Uno de los integrantes de este trío, Mario Foligni, estaba muy bien relacionado en los círculos vaticanos, aquellos con los que Ledi deseaba hacer negocios. En su entrada a los círculos internos del Vaticano también influyó su relación con Heinrich Sauter, un conocido «conseguidor» de la Santa Sede por cuya casa de la vía Cassia pasaban a diario hombres de negocios en busca de oportunidades. Por medio de ambos, Ledi conoció a importantes dignatarios de la Santa Sede, como el cardenal Giovanni Benelli, sostituto de la secretaría de Estado con acceso casi diario a Pablo VI, el cardenal Egidio Vagnozzi, jefe de la oficina de asuntos económicos del Vaticano, el cardenal Amieto Giovanni Cicognani, secretario de Estado emérito, y el cardenal Eugéne Tisserant, decano del colegio de cardenales. Se ha barajado la hipótesis de que durante aquella época Ledi trabajase para la Santa Alianza, el servicio secreto del Vaticano.

REUNIÓN CONFIDENCIAL

Como parte de su acercamiento al mundo de los cardenales, Ledi invitó a muchos de ellos a pasar temporadas de descanso en su lujosa finca austríaca. Durante meses, y con mucha paciencia, el traficante se fue ganando la confianza de sus nuevos amigos, muchos de los cuales no desconocían su turbio pasado. Así fue discurriendo todo hasta que un día la paciencia de Ledi dio sus frutos. Entre 1968 y 1969 comenzó a hacer trabajos de poca importancia para el Vaticano, fundamentalmente en el campo de la compraventa de obras de arte bajo la supervisión de Benelli, pero su gran oportunidad llegaría poco después, cuando el cardenal Tisserant en persona convocó a Ledi a su despacho para tratar un tema delicado y urgente que requería la máxima discreción. Durante mucho tiempo, Ledi guardó celosamente el contenido de aquella entrevista, hasta que fue interrogado por el agente del FBI Richard Tamarro y el detective del Departamento de Policía de Nueva York Joe Coffey. Gracias a este interrogatorio y a la propia autobiografía de Ledi podemos conocer lo acontecido aquel día en el despacho del cardenal. Al parecer, éste le confesó que las finanzas de la Santa Sede no estaban atravesando por su mejor momento. Había un agujero considerable del que Tisserant culpaba a la mala gestión del arzobispo Paul Marcinkus, que habría perdido millones de dólares de la Santa Sede en una serie de desastrosas inversiones.

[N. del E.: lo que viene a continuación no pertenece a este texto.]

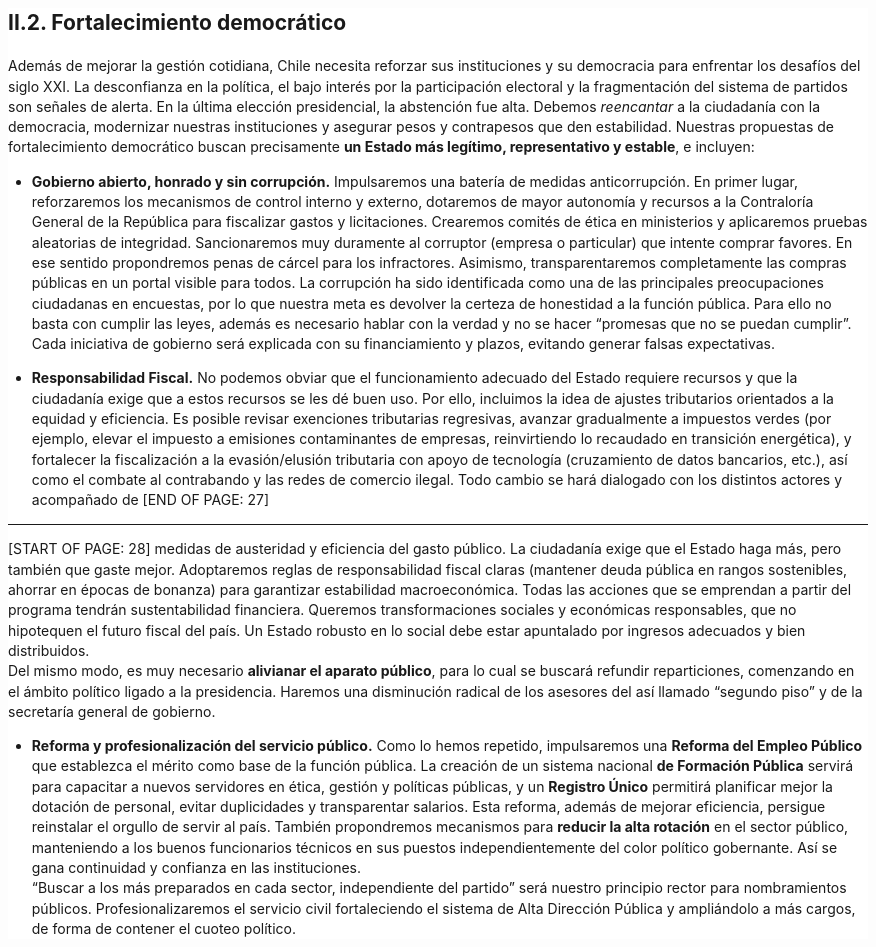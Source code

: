 ## II.2. Fortalecimiento democrático

Además de mejorar la gestión cotidiana, Chile necesita reforzar sus instituciones y su democracia para enfrentar los desafíos del siglo XXI. La desconfianza en la política, el bajo interés por la participación electoral y la fragmentación del sistema de partidos son señales de alerta. En la última elección presidencial, la abstención fue alta. Debemos *reencantar* a la ciudadanía con la democracia, modernizar nuestras instituciones y asegurar pesos y contrapesos que den estabilidad. Nuestras propuestas de fortalecimiento democrático buscan precisamente **un Estado más legítimo, representativo y estable**, e incluyen:

* **Gobierno abierto, honrado y sin corrupción.** Impulsaremos una batería de medidas anticorrupción. En primer lugar, reforzaremos los mecanismos de control interno y externo, dotaremos de mayor autonomía y recursos a la Contraloría General de la República para fiscalizar gastos y licitaciones. Crearemos comités de ética en ministerios y aplicaremos pruebas aleatorias de integridad. Sancionaremos muy duramente al corruptor (empresa o particular) que intente comprar favores. En ese sentido propondremos penas de cárcel para los infractores. Asimismo, transparentaremos completamente las compras públicas en un portal visible para todos. La corrupción ha sido identificada como una de las principales preocupaciones ciudadanas en encuestas, por lo que nuestra meta es devolver la certeza de honestidad a la función pública. Para ello no basta con cumplir las leyes, además es necesario hablar con la verdad y no se hacer “promesas que no se puedan cumplir”. Cada iniciativa de gobierno será explicada con su financiamiento y plazos, evitando generar falsas expectativas.

* **Responsabilidad Fiscal.** No podemos obviar que el funcionamiento adecuado del Estado requiere recursos y que la ciudadanía exige que a estos recursos se les dé buen uso. Por ello, incluimos la idea de ajustes tributarios orientados a la equidad y eficiencia. Es posible revisar exenciones tributarias regresivas, avanzar gradualmente a impuestos verdes (por ejemplo, elevar el impuesto a emisiones contaminantes de empresas, reinvirtiendo lo recaudado en transición energética), y fortalecer la fiscalización a la evasión/elusión tributaria con apoyo de tecnología (cruzamiento de datos bancarios, etc.), así como el combate al contrabando y las redes de comercio ilegal. Todo cambio se hará dialogado con los distintos actores y acompañado de
[END OF PAGE: 27]

---

[START OF PAGE: 28]
medidas de austeridad y eficiencia del gasto público. La ciudadanía exige que el Estado haga más, pero también que gaste mejor. Adoptaremos reglas de responsabilidad fiscal claras (mantener deuda pública en rangos sostenibles, ahorrar en épocas de bonanza) para garantizar estabilidad macroeconómica. Todas las acciones que se emprendan a partir del programa tendrán sustentabilidad financiera. Queremos transformaciones sociales y económicas responsables, que no hipotequen el futuro fiscal del país. Un Estado robusto en lo social debe estar apuntalado por ingresos adecuados y bien distribuidos.  
Del mismo modo, es muy necesario **alivianar el aparato público**, para lo cual se buscará refundir reparticiones, comenzando en el ámbito político ligado a la presidencia. Haremos una disminución radical de los asesores del así llamado “segundo piso” y de la secretaría general de gobierno.

* **Reforma y profesionalización del servicio público.** Como lo hemos repetido, impulsaremos una **Reforma del Empleo Público** que establezca el mérito como base de la función pública. La creación de un sistema nacional **de Formación Pública** servirá para capacitar a nuevos servidores en ética, gestión y políticas públicas, y un **Registro Único** permitirá planificar mejor la dotación de personal, evitar duplicidades y transparentar salarios. Esta reforma, además de mejorar eficiencia, persigue reinstalar el orgullo de servir al país. También propondremos mecanismos para **reducir la alta rotación** en el sector público, manteniendo a los buenos funcionarios técnicos en sus puestos independientemente del color político gobernante. Así se gana continuidad y confianza en las instituciones.  
“Buscar a los más preparados en cada sector, independiente del partido” será nuestro principio rector para nombramientos públicos. Profesionalizaremos el servicio civil fortaleciendo el sistema de Alta Dirección Pública y ampliándolo a más cargos, de forma de contener el cuoteo político.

Tisserant, que sabía que Ledi era un hombre de recursos curtido en los más oscuros suburbios de la economía, decidió reunirse con él para contarle el problema y buscar una solución. Por supuesto, en la mente de Ledi había muchas soluciones viables e imaginativas para solucionar el problema de la Santa Sede, aunque lo que era dudoso es que alguna de ellas pudiera interesar a la Iglesia, ya que, por desgracia, todas eran ilegales. Pese a todo, Tisserant dejó claro que, tal vez, el Vaticano podría estar dispuesto a transigir mucho más de lo que imaginaba Ledi:

—¿No tenemos entonces ninguna idea, mi amigo de Viena? Estoy seguro de que un hombre de su experiencia y contactos debe de conocer alguna forma de obtener valores que puedan ayudar al Vaticano en su presente situación.

—¿De qué clase de valores estamos hablando?

—Valores de primera clase, por supuesto, acciones y bonos de grandes compañías americanas.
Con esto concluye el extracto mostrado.